6)Direnç genleri (R) Direnç genleri Arabidopsis, tütün, çeltik gibi daha birçok bitki türünden klonlanıp diğer bitki türlerine bir veya daha fazla benzer motifler aktarılmıştır. Bitki savunma genlerini kodlayan proteinler, patojen saldırısı sırasında patojen sinyallerinin algılanmasıyla uyarılarak bitki hücrelerinde yüksek düzeyde protein üretimi gerçekleştirir. Buradaki amaç bitkiyi patojen saldırılarından korumaktır.
7)Fitotoksik metabolitlerin degredasyonu Bitki hücre duvarı fungal patojenlerin penetrasyonunda bir duvar olarak görev alır ve bitki patojenleri arasında birçok strateji bu bariyeri aşmak için geliştirilir. Miyotoksin, oksalik asit gibi fungal patojenlerin fitotoksik metabolit üretiminin konukçu dokuya enfeksiyonundan sonra hücrenin ölümü hızlanmıştır.
Transgenik bitkilerde eksprese edilen enzimler tarafından bu bileşiklerin degradasyonu hastalığa direnci artırmak için bir fırsat olabilir.

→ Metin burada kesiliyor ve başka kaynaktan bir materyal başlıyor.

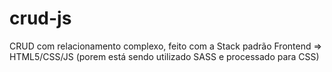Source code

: # crud-js
CRUD com relacionamento complexo, feito com a Stack padrão Frontend => HTML5/CSS/JS (porem está sendo utilizado SASS e processado para CSS)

Transgenik tütünde Fusarium sporotrichioide’ de eksprese olan trichothecene enziminin bozulmasıyla bitki doku hasarı azalmış ve fidelerin ortaya çıkmasını hızlandırmıştır.
SONUÇ Son zamanlarda fungal hastalıklara karşı dayanıklı bitkilerin üretilmesinde çeşitli mekanizmalar tartışıldıktan sonra patojene dayanıklı geliştirilen türler için değişik stratejilerin ortaya çıktığı sonucuna varılmıştır. Transgenik biyoteknoloji teknikleri, bitkilerde hastalığa dayanıklı yeni çeşitlerin oluşturulmasında araştırmacılara farklı imkanlar sunarak bu gibi gelişmeler tarımsal alanlarda kullanılan kimyasal ilaçlara duyulan ihtiyacı azaltır.
Hastalığa dayanıklı olarak geliştirilen transgenik bitkiler gelecekte hastalıkla mücadele programlarında önemli bir yere sahip olacaktır. Bu yüzden klasik ıslaha ek olarak biyoteknolojik teknikler biyotik streslerden dolayı oluşan Kayıpları minimize etmeye yardımcı olarak sürdürülebilir tarıma daha fazla katkı sağlar.